→ Assignment: Copy each line below holding "пропорциональна".

→ Task input:
"""

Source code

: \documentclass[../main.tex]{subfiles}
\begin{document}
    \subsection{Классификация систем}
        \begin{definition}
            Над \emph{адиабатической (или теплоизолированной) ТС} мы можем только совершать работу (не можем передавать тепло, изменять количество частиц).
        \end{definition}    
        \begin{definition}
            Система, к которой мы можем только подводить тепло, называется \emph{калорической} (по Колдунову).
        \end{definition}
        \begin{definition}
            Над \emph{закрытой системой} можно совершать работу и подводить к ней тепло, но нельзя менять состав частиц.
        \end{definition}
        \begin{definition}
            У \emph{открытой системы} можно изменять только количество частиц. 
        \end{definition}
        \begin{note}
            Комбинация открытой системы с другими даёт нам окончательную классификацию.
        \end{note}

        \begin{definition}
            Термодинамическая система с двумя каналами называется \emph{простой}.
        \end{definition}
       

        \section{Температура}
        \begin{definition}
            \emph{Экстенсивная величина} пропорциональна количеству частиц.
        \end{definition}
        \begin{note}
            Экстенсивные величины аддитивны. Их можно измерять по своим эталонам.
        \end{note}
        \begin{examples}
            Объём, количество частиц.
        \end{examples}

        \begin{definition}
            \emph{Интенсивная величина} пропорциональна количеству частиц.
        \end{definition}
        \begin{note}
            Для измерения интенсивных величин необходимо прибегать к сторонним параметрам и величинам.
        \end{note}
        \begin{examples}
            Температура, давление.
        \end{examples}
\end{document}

"""

→ Written response:
            \emph{Экстенсивная величина} пропорциональна количеству частиц.
            \emph{Интенсивная величина} пропорциональна количеству частиц.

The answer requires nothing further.